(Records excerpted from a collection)
========

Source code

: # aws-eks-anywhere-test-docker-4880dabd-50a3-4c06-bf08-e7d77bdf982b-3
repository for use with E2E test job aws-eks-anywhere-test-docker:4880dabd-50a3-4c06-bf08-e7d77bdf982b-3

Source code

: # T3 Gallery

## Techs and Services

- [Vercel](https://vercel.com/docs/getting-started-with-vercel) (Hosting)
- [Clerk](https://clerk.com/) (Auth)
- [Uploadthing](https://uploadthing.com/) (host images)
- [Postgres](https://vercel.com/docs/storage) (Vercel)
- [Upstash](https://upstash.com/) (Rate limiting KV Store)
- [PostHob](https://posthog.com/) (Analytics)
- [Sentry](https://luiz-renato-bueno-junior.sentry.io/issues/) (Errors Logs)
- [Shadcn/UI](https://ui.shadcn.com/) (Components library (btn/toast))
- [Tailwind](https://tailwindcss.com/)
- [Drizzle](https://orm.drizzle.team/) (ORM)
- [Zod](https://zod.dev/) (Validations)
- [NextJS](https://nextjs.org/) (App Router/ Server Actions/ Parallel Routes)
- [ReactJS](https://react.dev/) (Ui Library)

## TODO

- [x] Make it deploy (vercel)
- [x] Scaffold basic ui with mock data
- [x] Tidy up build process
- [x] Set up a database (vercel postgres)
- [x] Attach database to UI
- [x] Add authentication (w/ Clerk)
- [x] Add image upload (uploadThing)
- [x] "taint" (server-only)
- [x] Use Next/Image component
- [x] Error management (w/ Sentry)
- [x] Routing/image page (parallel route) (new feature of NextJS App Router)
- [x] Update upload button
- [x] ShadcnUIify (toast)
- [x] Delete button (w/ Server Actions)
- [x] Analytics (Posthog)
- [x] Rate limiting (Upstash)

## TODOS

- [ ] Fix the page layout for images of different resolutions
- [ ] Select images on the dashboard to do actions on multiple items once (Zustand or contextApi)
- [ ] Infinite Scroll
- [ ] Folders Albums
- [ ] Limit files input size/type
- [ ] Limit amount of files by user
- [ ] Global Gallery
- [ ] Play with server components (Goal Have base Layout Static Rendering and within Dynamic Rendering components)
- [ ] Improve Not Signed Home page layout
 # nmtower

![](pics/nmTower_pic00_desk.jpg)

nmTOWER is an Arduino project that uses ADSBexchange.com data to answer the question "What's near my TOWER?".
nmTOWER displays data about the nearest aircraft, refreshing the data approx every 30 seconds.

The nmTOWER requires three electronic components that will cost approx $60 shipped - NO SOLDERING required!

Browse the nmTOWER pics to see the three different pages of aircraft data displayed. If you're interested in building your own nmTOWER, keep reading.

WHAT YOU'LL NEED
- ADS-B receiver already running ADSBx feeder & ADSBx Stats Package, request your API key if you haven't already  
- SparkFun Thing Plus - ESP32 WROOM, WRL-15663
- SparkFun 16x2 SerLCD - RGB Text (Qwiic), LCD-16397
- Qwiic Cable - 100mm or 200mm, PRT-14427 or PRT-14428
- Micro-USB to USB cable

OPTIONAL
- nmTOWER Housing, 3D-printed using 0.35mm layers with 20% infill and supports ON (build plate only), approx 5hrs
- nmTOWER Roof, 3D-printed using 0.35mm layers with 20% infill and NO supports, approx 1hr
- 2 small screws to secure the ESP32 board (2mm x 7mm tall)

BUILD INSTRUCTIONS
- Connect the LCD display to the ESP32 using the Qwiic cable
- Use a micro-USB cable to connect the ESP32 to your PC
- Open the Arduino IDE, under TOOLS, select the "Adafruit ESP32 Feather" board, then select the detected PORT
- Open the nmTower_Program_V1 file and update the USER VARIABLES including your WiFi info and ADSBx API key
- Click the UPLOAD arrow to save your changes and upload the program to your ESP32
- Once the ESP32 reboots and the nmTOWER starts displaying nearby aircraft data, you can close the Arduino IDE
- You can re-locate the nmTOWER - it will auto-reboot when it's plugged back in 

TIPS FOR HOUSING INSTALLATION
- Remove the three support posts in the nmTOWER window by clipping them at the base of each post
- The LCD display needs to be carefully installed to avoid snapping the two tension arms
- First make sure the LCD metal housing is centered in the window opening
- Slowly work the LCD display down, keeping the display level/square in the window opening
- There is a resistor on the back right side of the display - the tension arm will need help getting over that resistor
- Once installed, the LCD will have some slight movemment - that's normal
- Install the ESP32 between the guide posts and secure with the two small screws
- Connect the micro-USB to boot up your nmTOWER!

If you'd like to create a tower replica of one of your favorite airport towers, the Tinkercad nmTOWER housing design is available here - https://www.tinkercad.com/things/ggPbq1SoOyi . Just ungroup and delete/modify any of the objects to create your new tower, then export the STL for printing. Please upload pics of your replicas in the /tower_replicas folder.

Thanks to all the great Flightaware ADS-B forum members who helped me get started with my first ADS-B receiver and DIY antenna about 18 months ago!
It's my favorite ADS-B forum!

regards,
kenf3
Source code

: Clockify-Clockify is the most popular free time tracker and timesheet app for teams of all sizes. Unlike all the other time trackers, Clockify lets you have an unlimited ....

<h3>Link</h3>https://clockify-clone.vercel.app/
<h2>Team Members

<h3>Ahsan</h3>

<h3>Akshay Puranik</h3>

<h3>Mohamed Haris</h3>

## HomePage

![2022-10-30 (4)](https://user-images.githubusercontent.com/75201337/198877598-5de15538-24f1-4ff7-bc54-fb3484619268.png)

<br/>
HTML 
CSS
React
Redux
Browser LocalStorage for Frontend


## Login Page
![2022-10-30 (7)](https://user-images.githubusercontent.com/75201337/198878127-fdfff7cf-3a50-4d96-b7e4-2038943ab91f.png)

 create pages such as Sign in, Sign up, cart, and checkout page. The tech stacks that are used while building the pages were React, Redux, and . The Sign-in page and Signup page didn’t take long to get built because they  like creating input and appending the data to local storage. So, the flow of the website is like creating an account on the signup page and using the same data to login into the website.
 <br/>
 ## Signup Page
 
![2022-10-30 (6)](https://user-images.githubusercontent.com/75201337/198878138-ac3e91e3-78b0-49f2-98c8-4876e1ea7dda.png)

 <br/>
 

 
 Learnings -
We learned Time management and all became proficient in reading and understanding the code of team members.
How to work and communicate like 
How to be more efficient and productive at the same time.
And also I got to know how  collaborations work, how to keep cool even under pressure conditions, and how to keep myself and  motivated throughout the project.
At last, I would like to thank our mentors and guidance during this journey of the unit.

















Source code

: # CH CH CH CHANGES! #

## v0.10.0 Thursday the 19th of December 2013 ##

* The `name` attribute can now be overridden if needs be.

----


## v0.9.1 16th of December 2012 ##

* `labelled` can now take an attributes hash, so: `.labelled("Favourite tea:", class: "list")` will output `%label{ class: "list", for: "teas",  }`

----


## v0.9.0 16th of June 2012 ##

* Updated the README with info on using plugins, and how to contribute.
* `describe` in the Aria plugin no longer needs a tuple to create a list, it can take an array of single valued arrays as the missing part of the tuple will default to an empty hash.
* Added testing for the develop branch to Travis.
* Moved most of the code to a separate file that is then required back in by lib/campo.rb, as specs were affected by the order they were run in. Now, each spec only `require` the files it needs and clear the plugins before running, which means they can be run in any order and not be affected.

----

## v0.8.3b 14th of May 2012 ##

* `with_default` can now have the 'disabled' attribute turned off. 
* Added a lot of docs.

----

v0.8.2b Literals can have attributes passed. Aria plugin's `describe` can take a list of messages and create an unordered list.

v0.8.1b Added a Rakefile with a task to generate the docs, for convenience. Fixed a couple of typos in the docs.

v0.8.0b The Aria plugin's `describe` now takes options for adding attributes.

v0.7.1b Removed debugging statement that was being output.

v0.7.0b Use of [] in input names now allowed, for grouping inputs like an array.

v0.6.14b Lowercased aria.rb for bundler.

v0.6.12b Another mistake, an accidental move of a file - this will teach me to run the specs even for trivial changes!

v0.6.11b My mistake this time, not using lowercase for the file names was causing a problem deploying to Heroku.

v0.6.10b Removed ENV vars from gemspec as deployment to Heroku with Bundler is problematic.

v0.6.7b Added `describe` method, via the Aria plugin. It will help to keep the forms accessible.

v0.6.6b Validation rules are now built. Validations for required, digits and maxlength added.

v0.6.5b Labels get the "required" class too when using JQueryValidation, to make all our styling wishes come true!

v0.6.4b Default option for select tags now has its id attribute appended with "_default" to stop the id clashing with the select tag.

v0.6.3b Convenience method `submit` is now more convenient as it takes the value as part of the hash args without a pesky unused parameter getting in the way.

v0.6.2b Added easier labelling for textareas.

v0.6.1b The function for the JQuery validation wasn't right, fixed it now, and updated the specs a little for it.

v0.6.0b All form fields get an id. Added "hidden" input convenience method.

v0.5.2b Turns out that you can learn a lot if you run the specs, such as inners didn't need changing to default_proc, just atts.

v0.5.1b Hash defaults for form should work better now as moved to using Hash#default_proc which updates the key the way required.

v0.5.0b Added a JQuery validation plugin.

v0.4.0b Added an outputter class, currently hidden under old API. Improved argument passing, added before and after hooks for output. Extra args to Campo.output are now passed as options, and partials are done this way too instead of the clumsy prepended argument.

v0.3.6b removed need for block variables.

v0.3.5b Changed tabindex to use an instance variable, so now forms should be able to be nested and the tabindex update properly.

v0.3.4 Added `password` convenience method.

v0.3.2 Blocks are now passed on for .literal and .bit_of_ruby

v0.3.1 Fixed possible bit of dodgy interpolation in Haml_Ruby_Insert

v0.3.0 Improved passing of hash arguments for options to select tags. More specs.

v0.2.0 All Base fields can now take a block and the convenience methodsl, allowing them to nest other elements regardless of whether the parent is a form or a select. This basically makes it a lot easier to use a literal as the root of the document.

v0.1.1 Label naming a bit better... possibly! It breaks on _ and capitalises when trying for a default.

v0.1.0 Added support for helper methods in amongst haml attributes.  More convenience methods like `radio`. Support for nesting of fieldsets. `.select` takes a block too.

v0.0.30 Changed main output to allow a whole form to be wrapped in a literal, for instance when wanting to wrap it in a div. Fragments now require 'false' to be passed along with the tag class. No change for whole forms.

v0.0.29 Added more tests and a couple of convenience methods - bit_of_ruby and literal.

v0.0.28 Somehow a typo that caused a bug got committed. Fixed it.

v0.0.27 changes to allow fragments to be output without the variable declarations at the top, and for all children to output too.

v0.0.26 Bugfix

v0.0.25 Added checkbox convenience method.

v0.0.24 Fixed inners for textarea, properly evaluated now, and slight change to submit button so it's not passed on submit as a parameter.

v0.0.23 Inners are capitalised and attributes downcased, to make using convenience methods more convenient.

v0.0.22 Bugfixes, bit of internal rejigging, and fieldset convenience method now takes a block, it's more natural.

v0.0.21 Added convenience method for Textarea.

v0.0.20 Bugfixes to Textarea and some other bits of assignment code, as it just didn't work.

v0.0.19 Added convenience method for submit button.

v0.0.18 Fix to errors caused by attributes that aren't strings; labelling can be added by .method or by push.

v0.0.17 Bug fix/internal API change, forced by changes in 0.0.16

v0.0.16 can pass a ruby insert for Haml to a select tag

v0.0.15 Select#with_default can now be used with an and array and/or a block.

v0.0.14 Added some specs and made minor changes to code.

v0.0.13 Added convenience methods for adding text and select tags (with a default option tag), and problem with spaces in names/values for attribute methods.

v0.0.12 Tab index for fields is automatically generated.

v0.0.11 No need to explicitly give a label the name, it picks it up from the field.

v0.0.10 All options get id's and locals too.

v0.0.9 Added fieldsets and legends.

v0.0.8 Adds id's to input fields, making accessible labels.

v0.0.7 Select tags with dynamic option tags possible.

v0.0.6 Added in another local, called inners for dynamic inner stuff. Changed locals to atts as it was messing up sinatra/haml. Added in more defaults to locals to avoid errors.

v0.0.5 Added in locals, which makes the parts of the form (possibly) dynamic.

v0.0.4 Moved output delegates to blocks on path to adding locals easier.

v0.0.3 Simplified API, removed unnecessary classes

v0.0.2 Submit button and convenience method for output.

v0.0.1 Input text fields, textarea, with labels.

========

* **Exercise requirements**:
Repeat verbatim the opening run of entries, ending with the line that contains "- [NextJS](https://nextjs.org/) (App".

* **Exercise result**:
Source code

: # aws-eks-anywhere-test-docker-4880dabd-50a3-4c06-bf08-e7d77bdf982b-3
repository for use with E2E test job aws-eks-anywhere-test-docker:4880dabd-50a3-4c06-bf08-e7d77bdf982b-3

Source code

: # T3 Gallery

## Techs and Services

- [Vercel](https://vercel.com/docs/getting-started-with-vercel) (Hosting)
- [Clerk](https://clerk.com/) (Auth)
- [Uploadthing](https://uploadthing.com/) (host images)
- [Postgres](https://vercel.com/docs/storage) (Vercel)
- [Upstash](https://upstash.com/) (Rate limiting KV Store)
- [PostHob](https://posthog.com/) (Analytics)
- [Sentry](https://luiz-renato-bueno-junior.sentry.io/issues/) (Errors Logs)
- [Shadcn/UI](https://ui.shadcn.com/) (Components library (btn/toast))
- [Tailwind](https://tailwindcss.com/)
- [Drizzle](https://orm.drizzle.team/) (ORM)
- [Zod](https://zod.dev/) (Validations)
- [NextJS](https://nextjs.org/) (App Router/ Server Actions/ Parallel Routes)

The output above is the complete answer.